MILITARY.—The Gazette of October 9th announces the following changes in the 11th Regiment of Foot:—Lieut. Owen
Ward to be Captain, by purchase, vice Fetherstone, who retires; Ensign John Roe to be Lieutenant, by purchase, vice Ward; and Philip D. Vigors to be Ensign, by
purchase, vice Roe.—96th Regiment, Lieut. Hugonin succeeds to the Captaincy open by the retirement of Captain Butler, Government resident at Guichen Bay.2
The very next item in "Local News of the Week" was:
EXHIBITON OF PAINTINGS.—We beg to call attention to the Exhibition of the works of our South Australian artists, which
we have this day the great satisfaction of announcing. We are sure that it will be a most interesting one; and we are equally confident, that the public will
not allow native talent to complain of cold regard or neglect upon this occasion.2
"Cold regard or neglect" was an allusion to the controversy accompanying the previous exhibition – one by George French Angas in June 1845.
The 1847 exhibition was held in the Council Room on North Terrace from 11 to 17 February. With extra bullion on his sleeves and banknotes in his pockets,
here was an opportunity for Roe to secure a souvenir of his posting.
John Roe cruised the line of 33 watercolours from Horrocks' recent fatal expedition by Sam Gill. Gill had other pictures on display, as did Roe's friend from
the Adelaide Hunt, George Hamilton. We won't know what conversations might have been had that week between Roe, Hamilton and Gill, but we know Gill became the
artist of Roe's choice.
Gill was in great demand after the exhibition. He made a trip to Burra Burra in April to paint the township and the mine, above- and below-ground, for the
directors of the South Australian Mining Association. At the same time he had work to do for Charles Sturt whose departure for England was imminent. Sturt needed
colour plates for the book he planned to publish.

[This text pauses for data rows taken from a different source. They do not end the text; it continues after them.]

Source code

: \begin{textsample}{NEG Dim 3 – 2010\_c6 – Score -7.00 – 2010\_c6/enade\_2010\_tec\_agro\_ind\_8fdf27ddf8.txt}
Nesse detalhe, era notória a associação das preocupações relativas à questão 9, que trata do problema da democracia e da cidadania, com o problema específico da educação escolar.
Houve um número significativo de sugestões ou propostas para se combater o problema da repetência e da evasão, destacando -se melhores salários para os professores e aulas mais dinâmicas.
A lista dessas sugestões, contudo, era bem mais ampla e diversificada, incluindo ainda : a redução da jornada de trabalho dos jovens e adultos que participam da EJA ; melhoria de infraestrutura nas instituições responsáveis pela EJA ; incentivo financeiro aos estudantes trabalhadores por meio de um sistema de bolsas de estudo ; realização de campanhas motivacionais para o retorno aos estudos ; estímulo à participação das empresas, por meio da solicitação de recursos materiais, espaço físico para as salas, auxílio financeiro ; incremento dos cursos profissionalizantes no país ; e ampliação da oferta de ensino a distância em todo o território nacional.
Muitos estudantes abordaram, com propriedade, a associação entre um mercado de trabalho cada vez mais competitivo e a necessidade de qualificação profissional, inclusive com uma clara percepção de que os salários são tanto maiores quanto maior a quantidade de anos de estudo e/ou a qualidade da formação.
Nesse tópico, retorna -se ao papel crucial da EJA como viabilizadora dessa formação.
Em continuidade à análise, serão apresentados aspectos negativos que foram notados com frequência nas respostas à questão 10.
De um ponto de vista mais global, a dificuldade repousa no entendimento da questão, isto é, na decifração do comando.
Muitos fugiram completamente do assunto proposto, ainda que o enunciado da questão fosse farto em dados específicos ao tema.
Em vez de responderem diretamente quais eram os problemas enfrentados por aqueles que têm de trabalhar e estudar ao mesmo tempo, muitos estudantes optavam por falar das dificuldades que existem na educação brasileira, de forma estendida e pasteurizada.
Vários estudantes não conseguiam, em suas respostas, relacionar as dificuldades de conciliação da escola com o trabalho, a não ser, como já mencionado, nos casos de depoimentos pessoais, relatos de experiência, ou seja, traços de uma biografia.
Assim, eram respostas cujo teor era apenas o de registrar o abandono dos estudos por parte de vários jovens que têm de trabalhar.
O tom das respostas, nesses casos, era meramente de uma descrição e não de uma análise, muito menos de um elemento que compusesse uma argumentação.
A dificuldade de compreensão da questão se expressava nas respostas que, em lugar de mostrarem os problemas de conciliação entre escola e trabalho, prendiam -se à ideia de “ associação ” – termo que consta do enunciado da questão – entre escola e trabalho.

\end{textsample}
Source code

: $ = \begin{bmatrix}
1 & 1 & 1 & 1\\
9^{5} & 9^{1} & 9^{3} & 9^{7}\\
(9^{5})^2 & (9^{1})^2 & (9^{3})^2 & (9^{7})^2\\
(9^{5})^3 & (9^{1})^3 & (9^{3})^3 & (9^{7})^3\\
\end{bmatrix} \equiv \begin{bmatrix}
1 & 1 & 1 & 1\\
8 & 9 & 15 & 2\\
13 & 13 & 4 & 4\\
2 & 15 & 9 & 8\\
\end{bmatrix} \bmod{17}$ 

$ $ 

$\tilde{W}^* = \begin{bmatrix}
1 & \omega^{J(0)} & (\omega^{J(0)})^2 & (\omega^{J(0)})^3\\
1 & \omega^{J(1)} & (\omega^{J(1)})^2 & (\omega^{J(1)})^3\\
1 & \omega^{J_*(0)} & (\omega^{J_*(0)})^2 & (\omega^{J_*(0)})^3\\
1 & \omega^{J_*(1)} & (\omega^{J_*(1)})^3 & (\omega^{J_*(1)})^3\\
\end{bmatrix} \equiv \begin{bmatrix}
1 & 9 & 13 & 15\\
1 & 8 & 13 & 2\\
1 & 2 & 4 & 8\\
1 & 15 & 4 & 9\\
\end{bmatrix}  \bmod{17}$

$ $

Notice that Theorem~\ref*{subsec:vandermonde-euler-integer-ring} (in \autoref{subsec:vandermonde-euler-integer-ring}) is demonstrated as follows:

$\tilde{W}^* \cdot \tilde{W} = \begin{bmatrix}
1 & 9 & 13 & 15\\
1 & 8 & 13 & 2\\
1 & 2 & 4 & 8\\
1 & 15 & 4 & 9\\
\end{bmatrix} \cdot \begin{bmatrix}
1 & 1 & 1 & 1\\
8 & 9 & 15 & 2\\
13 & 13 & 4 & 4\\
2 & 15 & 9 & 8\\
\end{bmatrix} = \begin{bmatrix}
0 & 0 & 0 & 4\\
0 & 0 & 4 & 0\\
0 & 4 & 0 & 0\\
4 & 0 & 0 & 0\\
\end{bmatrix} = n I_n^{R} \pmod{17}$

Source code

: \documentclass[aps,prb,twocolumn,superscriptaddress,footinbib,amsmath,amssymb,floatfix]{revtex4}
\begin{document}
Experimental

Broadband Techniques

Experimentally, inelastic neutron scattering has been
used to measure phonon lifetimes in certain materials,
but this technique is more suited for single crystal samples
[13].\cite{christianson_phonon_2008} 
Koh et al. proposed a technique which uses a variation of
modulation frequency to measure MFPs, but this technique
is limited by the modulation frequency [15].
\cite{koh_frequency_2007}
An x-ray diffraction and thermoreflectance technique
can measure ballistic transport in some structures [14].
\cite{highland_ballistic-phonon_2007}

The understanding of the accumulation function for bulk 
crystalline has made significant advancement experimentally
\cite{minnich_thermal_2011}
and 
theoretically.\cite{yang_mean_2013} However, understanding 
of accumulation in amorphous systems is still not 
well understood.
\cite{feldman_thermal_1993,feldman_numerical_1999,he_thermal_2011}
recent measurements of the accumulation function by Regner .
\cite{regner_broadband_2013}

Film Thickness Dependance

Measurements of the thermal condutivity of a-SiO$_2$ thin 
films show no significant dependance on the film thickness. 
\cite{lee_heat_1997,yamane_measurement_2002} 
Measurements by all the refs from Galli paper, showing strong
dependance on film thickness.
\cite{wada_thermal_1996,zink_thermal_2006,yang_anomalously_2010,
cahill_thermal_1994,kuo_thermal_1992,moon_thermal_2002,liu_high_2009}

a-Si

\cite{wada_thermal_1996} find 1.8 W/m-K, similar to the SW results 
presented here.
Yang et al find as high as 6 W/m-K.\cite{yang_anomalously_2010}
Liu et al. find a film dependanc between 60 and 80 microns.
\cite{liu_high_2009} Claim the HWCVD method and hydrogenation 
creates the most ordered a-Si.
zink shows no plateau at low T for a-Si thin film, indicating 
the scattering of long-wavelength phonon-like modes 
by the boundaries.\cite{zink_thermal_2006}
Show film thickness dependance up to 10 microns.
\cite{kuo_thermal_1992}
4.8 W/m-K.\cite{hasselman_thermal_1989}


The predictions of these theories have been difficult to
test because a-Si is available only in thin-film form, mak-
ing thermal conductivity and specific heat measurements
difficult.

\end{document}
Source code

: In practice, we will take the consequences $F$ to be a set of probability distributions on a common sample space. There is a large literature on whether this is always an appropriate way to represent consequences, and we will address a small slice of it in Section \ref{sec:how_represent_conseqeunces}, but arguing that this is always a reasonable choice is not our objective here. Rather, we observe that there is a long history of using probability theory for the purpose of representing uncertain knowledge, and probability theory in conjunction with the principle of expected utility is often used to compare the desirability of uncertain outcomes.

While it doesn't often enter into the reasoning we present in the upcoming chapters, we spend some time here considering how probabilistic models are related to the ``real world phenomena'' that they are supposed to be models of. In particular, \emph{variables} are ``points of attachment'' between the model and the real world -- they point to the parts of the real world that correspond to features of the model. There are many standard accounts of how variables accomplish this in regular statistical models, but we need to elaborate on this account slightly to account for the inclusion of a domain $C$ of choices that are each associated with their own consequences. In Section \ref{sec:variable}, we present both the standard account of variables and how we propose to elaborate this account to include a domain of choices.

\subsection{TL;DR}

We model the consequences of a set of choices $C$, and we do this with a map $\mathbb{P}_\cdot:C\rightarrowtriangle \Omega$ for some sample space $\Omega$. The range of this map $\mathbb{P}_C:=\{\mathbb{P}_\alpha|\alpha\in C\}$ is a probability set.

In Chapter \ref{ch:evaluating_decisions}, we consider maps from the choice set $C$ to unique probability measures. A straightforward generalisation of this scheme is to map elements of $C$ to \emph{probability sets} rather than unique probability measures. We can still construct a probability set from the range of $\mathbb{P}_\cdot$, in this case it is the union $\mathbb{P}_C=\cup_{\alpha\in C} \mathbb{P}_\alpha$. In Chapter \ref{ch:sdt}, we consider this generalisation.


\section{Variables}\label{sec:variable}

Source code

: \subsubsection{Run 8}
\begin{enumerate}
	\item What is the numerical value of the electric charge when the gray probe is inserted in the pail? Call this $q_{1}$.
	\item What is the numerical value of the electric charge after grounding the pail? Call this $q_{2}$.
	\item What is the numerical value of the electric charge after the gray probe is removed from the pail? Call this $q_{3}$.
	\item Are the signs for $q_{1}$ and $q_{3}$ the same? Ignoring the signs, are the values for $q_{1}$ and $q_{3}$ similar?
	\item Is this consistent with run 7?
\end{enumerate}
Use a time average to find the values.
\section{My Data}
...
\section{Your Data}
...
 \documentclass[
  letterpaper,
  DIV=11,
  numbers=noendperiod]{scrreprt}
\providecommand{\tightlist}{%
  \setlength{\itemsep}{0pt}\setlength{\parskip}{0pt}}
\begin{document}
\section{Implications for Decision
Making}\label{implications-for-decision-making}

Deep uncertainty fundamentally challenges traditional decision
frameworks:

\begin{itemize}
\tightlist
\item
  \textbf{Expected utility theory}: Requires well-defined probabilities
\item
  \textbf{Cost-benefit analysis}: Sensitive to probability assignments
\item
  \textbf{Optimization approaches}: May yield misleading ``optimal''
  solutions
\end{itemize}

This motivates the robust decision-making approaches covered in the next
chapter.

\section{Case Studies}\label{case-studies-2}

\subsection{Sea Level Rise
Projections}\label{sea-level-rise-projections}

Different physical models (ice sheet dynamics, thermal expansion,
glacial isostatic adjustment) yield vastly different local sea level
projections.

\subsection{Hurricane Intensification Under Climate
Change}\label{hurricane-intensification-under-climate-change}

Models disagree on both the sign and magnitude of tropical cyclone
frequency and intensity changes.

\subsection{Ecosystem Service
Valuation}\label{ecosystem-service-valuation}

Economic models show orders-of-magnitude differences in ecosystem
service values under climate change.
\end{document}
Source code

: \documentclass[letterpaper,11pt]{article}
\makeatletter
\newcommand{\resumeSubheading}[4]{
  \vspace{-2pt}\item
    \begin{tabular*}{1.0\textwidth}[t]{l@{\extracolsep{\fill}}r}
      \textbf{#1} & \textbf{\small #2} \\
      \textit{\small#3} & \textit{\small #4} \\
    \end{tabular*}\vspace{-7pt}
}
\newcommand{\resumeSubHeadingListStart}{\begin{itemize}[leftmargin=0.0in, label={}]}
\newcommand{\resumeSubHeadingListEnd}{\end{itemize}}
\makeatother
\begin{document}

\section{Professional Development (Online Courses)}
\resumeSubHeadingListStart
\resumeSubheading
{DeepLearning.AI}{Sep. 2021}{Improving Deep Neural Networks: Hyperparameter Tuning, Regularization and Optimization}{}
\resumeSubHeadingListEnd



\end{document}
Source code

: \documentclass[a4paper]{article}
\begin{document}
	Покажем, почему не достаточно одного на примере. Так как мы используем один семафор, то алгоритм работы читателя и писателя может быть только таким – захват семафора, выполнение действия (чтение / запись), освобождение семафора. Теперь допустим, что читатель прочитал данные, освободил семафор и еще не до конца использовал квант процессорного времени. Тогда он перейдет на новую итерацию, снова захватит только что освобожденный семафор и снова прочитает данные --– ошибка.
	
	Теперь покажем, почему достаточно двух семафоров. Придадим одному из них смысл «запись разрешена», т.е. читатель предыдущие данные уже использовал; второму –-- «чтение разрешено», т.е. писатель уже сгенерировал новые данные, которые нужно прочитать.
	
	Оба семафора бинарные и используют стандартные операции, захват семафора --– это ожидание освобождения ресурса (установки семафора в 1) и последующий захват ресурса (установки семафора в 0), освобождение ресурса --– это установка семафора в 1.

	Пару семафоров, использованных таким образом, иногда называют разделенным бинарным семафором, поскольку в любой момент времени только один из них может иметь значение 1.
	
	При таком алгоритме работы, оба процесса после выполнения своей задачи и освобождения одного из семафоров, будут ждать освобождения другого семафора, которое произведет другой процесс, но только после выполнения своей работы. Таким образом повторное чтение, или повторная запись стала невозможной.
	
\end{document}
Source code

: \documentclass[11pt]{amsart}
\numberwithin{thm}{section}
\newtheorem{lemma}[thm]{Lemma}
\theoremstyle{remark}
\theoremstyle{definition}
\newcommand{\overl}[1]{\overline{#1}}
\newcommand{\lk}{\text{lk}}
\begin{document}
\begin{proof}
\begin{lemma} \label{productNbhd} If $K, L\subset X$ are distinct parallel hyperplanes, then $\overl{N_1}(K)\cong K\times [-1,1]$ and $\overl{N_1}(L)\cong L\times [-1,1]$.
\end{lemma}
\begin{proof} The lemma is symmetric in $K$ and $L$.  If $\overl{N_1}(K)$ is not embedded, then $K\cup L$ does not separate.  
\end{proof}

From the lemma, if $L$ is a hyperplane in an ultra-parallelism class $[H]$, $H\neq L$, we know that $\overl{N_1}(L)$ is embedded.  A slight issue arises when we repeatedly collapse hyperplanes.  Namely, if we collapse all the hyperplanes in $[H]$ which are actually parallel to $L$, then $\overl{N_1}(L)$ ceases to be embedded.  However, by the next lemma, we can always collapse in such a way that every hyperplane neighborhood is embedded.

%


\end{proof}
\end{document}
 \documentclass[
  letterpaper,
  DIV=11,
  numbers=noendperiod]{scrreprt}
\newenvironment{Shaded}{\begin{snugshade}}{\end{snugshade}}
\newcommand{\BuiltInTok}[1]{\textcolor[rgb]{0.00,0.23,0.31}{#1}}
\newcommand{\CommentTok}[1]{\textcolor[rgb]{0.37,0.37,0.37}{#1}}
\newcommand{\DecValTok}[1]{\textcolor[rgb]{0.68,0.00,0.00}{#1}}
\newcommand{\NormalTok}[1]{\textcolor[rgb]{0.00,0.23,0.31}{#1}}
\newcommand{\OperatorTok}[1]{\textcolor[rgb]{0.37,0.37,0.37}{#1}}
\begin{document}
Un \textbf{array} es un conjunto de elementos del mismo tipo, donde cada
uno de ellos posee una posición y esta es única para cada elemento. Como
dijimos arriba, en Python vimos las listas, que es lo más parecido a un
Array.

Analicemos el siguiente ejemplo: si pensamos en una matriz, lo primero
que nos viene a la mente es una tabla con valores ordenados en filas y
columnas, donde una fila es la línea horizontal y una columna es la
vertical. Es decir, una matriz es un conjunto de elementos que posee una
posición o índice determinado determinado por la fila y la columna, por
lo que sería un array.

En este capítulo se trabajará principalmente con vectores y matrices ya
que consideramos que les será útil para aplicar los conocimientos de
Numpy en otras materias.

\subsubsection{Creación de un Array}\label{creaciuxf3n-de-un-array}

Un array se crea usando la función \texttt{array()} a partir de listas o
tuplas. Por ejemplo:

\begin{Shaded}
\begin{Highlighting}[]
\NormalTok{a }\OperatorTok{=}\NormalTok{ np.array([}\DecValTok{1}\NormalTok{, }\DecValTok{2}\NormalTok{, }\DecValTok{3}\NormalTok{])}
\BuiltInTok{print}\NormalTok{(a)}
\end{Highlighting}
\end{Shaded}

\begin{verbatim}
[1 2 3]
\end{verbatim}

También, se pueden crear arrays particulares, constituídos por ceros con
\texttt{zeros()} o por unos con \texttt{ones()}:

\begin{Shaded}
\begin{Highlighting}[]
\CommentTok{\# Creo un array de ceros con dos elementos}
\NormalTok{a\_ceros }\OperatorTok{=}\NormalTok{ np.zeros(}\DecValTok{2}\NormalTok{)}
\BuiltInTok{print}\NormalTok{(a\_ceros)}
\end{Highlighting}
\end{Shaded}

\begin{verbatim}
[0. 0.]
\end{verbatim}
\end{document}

Then Sam Gill found space for Roe.
The 1847 season of the Adelaide Hunt – also known as the Adelaide Hounds – was predicted to be the best to date. On 26 May, they met for the
first time that season and at their favourite location.
On Wednesday last, the Adelaide Hunt had their first grand field-day for the season on the Para Plains and Dry Creek. More than 120 horsemen, many of them
in scarlet coats, met at the Dry Creek about noon; and on being joined by his Excellency the Lieutenant Governor, they went to work, and were not long in
"finding," when a gallant run of something more than four miles ended in capture. His Excellency, who was in at the death, was offered the brush, but
declined the honour, on the principle of palmam qui meruit ferat.3
Frederick Robe was the first governor of South Australia to don the hunt's scarlet and leather. As such he was honoured by the Hunt, but he declined the tail in
favour of the rider who earned it.
I imagine Roe and Gill meeting again soon after ...
John Roe now had his inspiration for a souvenir of South Australia.
He visited Gill's rooms in Leigh Street and the men agreed to a pleasant set of local art as the perfect momento of the brief posting for this rising officer.
(Roe would only be in South Australia for two and a half years.) Roe wanted the Adelaide Hounds somehow included and Gill suggested a pastoral set along a
traditional theme of the seasons and the months – sixteen paintings in all. It would not be inexpensive. As the commissioner of the series, Roe would
appear somewhere in one of the pictures and Gill quickly sketched his subject.
Sam Gill and John Roe
In time the series was complete: sixteen beautiful watercolour vignettes.
Spring's subject was garden planting, Summer – wheat harvesting, Autumn – crop sowing, Winter – the hunt. There were echoes of Pieter Brueghel
II's four seasons of scytheman harvesting (summer), garden planting (spring), butchering (autumn) and ice skating (winter). The subjects of the months:
January – melon picking, February – grape picking, March – a house garden, April – sheep grazing, May – a man and woman strolling
arm-in-arm, June – the hunt again, (July is now missing), August – supplying a farm cottage, September – duck hunting, October – sheep
washing, November – sheep shearing, and December – wheat harvesting again. In the background of each scene were further labours which often in turn
were the main subjects of other pictures. Gill had cleverly threaded the series as a whole.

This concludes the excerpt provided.